- Verve Therapeutics, a gene editing company vying to develop a one-time treatment for cardiovascular disease, has received regulatory clearance to begin its first study in humans.
- The Phase 1 trial will begin in New Zealand in mid-2022 and should produce initial data in 2023, Verve said in a statement. The company also plans to conduct clinical studies in the U.K. and U.S. and said it will file applications with regulators seeking permission for that research in the second half of this year.
- The company’s VERVE-101 treatment is designed to permanently turn off a gene called PCSK9 that plays an important role in controlling cholesterol levels in the blood. In the first clinical trial, the company will test the therapy in patients with a rare, genetic form of heart disease known as heterozygous familial hypercholesterolemia.

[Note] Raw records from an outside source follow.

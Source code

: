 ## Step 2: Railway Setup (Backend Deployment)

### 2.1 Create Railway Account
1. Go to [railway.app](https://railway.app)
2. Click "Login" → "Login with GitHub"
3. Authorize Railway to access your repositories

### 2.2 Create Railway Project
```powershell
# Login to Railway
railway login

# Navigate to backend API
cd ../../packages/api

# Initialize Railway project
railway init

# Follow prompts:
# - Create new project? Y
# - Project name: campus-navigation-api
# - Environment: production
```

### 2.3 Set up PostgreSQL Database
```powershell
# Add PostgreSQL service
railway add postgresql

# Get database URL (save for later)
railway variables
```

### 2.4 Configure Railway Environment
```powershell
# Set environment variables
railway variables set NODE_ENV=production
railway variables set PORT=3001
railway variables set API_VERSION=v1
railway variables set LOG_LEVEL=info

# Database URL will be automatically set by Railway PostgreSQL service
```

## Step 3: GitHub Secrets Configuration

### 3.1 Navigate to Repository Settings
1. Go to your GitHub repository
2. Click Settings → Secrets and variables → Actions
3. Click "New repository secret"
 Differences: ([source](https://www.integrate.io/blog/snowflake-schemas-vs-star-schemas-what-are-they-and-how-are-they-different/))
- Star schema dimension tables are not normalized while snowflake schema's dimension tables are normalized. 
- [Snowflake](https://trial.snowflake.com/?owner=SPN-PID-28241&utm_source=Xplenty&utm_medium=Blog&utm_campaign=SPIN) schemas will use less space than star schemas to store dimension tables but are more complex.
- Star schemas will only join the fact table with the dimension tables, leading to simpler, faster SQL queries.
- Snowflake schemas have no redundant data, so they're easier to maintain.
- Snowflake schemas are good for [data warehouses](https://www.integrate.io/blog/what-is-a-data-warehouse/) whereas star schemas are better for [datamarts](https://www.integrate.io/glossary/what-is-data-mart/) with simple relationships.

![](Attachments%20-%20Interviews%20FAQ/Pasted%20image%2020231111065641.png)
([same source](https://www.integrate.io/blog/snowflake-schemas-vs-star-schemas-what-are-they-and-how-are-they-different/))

New Zealand’s decision to clear human testing represents a notable achievement for Verve and another important milestone for the type of gene editing technology the company is developing. Known as base editing, it's a potentially more precise way to modify genes, enabling scientists and drugmakers to change single DNA "letters."
Base editing builds on the progress made with CRISPR-based editing and has rapidly moved from laboratories into clinics. Beam Therapeutics, which licenses technology to Verve, won U.S. approval in November to begin a clinical trial of a base editing therapy for sickle cell disease. Unlike Beam's treatment, Verve's is designed to do its work inside the body, rather than on cells taken out of the body and modified in a lab. It's now the third inside-the-body gene editing treatment to enter human trials, following experimental drugs from Intellia Therapeutics and Editas Medicine.

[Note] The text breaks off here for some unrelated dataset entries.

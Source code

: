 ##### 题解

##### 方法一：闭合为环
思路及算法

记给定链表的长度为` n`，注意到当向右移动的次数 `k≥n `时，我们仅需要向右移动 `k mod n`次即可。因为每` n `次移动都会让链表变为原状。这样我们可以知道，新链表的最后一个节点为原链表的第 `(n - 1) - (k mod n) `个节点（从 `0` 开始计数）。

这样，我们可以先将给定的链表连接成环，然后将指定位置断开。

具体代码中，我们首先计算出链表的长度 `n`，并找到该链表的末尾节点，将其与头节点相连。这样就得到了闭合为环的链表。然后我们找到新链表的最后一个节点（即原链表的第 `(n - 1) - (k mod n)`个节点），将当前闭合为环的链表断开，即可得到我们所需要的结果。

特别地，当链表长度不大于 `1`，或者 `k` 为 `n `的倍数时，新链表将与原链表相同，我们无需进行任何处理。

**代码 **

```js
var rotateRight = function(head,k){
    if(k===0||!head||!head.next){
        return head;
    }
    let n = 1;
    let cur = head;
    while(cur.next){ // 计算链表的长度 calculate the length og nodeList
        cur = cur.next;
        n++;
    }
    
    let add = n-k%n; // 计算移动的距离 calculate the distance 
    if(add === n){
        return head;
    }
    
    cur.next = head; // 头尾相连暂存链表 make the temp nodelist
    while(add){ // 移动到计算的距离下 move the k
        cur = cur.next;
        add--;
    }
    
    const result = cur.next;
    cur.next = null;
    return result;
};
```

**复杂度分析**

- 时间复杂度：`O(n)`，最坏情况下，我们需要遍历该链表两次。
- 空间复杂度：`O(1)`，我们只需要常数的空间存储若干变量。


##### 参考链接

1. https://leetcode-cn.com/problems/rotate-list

While Tuesday's news is a milestone, Verve has a long way to go. Though the company is initially targeting a rare condition, it ultimately seeks to conquer one of the most prevalent diseases in the world. Even if the technology succeeds, Verve will have to persuade doctors and patients to adopt a potentially expensive genetic therapy when other, comparatively cheaper drugs exist to lower cholesterol and prevent some of the worst effects of heart disease.
For example, drugmakers in recent years have introduced several injectable medicines that specifically target PCSK9. While they had dramatic effects on cholesterol levels, insurers balked at the initial prices. The drugs are mostly used for patients at the most risk of a heart attack.
Verve CEO Sekar Kathiresan argues that his company's approach, if proven in clinical trials, offers an approach that will not only save lives, but also money for the healthcare system. He envisions a therapy akin to a vaccine for heart attacks that’s not dependent on taking pills or receiving injections for life.
Verve has been publicly traded for less than a year, having raised $267 million in an initial public offering in June. While its IPO was one of the most successful in the biotech industry in 2021, the company’s share price has tumbled along with its biotech peers in recent months. Once soaring above $70, Verve shares now trade around $13 apiece.